# EXERCISE DESCRIPTION:
From the listing below, output only the lines starting at the line that has "- **R:** Oyunu" and ending at the line that has "- **Python 3.11 veya daha üstü**", exactly as they appear, ends included.

# DATA SHOWN:
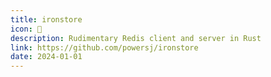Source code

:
 ```yaml
---
title: ironstore
icon: 🏦
description: Rudimentary Redis client and server in Rust
link: https://github.com/powersj/ironstore
date: 2024-01-01
---
```

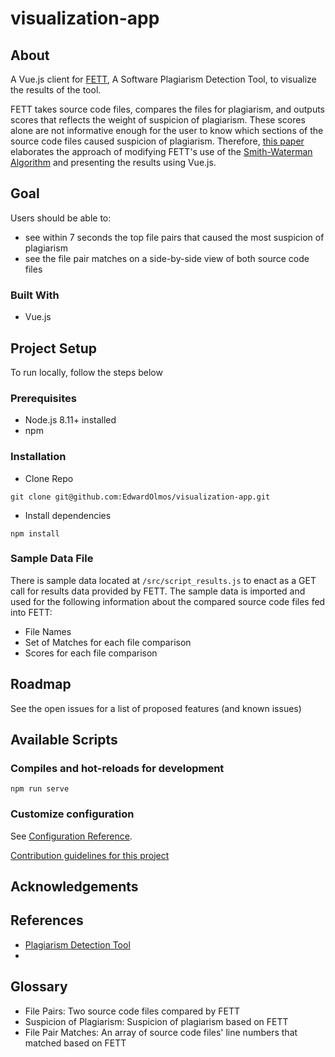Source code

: # visualization-app

## About

A Vue.js client for [FETT](https://github.com/lawtonnichols/plagiarism-detector), A Software Plagiarism Detection Tool, to visualize the results of the tool. 

FETT takes source code files, compares the files for plagiarism, and outputs scores that reflects the weight of suspicion of plagiarism. These scores alone are not informative enough for the user to know which sections of the source code files caused suspicion of plagiarism. Therefore, [this paper](http://hdl.handle.net/10211.3/218231) elaborates the approach of modifying FETT's use of the [Smith-Waterman Algorithm](https://en.wikipedia.org/wiki/Smith%E2%80%93Waterman_algorithm) and presenting the results using Vue.js. 

## Goal

Users should be able to:
* see within 7 seconds the top file pairs that caused the most suspicion of plagiarism
* see the file pair matches on a side-by-side view of both source code files

### Built With
* Vue.js

## Project Setup
To run locally, follow the steps below

### Prerequisites
* Node.js 8.11+ installed
* npm

### Installation
* Clone Repo
```
git clone git@github.com:EdwardOlmos/visualization-app.git
```

* Install dependencies
```
npm install
```

### Sample Data File
There is sample data located at `/src/script_results.js` to enact as a GET call for results data provided by FETT. The sample data is imported and used for the following information about the compared source code files fed into FETT:
* File Names
* Set of Matches for each file comparison
* Scores for each file comparison

## Roadmap
See the open issues for a list of proposed features (and known issues)

## Available Scripts

### Compiles and hot-reloads for development
```
npm run serve
```

### Customize configuration
See [Configuration Reference](https://cli.vuejs.org/config/).

[Contribution guidelines for this project](docs/CONTRIBUTING.md)

## Acknowledgements

## References
* [Plagiarism Detection Tool](https://dl.acm.org/doi/10.1145/3304221.3319789)
* []()

## Glossary
* File Pairs: Two source code files compared by FETT
* Suspicion of Plagiarism: Suspicion of plagiarism based on FETT
* File Pair Matches: An array of source code files' line numbers that matched based on FETT

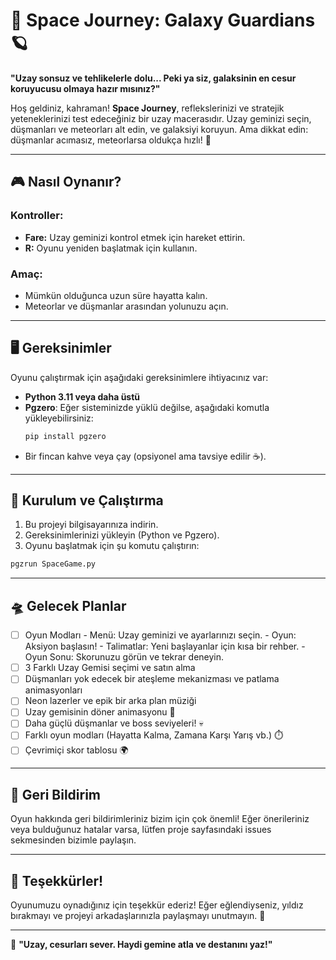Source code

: 
# 🚀 Space Journey: Galaxy Guardians 🪐

**"Uzay sonsuz ve tehlikelerle dolu... Peki ya siz, galaksinin en cesur koruyucusu olmaya hazır mısınız?"**

Hoş geldiniz, kahraman! **Space Journey**, reflekslerinizi ve stratejik yeteneklerinizi test edeceğiniz bir uzay macerasıdır. Uzay geminizi seçin, düşmanları ve meteorları alt edin, ve galaksiyi koruyun. Ama dikkat edin: düşmanlar acımasız, meteorlarsa oldukça hızlı! 🌌

---

## 🎮 Nasıl Oynanır?

### Kontroller:
- **Fare:** Uzay geminizi kontrol etmek için hareket ettirin.
- **R:** Oyunu yeniden başlatmak için kullanın.

### Amaç:
- Mümkün olduğunca uzun süre hayatta kalın.
- Meteorlar ve düşmanlar arasından yolunuzu açın.

---


## 🖥️ Gereksinimler

Oyunu çalıştırmak için aşağıdaki gereksinimlere ihtiyacınız var:

- **Python 3.11 veya daha üstü**
- **Pgzero**: Eğer sisteminizde yüklü değilse, aşağıdaki komutla yükleyebilirsiniz:
  ```bash
  pip install pgzero
  ```
- Bir fincan kahve veya çay (opsiyonel ama tavsiye edilir ☕).

---

## 🤩 Kurulum ve Çalıştırma

1. Bu projeyi bilgisayarınıza indirin.
2. Gereksinimlerinizi yükleyin (Python ve Pgzero).
3. Oyunu başlatmak için şu komutu çalıştırın:
  ```bash
  pgzrun SpaceGame.py
  ``` 

---

## 🛸 Gelecek Planlar

- [ ] Oyun Modları
        - Menü: Uzay geminizi ve ayarlarınızı seçin.
        - Oyun: Aksiyon başlasın!
        - Talimatlar: Yeni başlayanlar için kısa bir rehber.
        - Oyun Sonu: Skorunuzu görün ve tekrar deneyin.
- [ ] 3 Farklı Uzay Gemisi seçimi ve satın alma
- [ ] Düşmanları yok edecek bir ateşleme mekanizması ve patlama animasyonları
- [ ] Neon lazerler ve epik bir arka plan müziği
- [ ] Uzay gemisinin döner animasyonu 🎥
- [ ] Daha güçlü düşmanlar ve boss seviyeleri! 💀
- [ ] Farklı oyun modları (Hayatta Kalma, Zamana Karşı Yarış vb.) ⏱️
- [ ] Çevrimiçi skor tablosu 🌍

---

## 💬 Geri Bildirim

Oyun hakkında geri bildirimleriniz bizim için çok önemli! Eğer önerileriniz veya bulduğunuz hatalar varsa, lütfen proje sayfasındaki issues sekmesinden bizimle paylaşın.

---

## 🎉 Teşekkürler!

Oyunumuzu oynadığınız için teşekkür ederiz! Eğer eğlendiyseniz, yıldız bırakmayı ve projeyi arkadaşlarınızla paylaşmayı unutmayın. 💖

---

🖤 **"Uzay, cesurları sever. Haydi gemine atla ve destanını yaz!"**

# WRITTEN REPLY:
- **R:** Oyunu yeniden başlatmak için kullanın.

### Amaç:
- Mümkün olduğunca uzun süre hayatta kalın.
- Meteorlar ve düşmanlar arasından yolunuzu açın.

---


## 🖥️ Gereksinimler

Oyunu çalıştırmak için aşağıdaki gereksinimlere ihtiyacınız var:

- **Python 3.11 veya daha üstü**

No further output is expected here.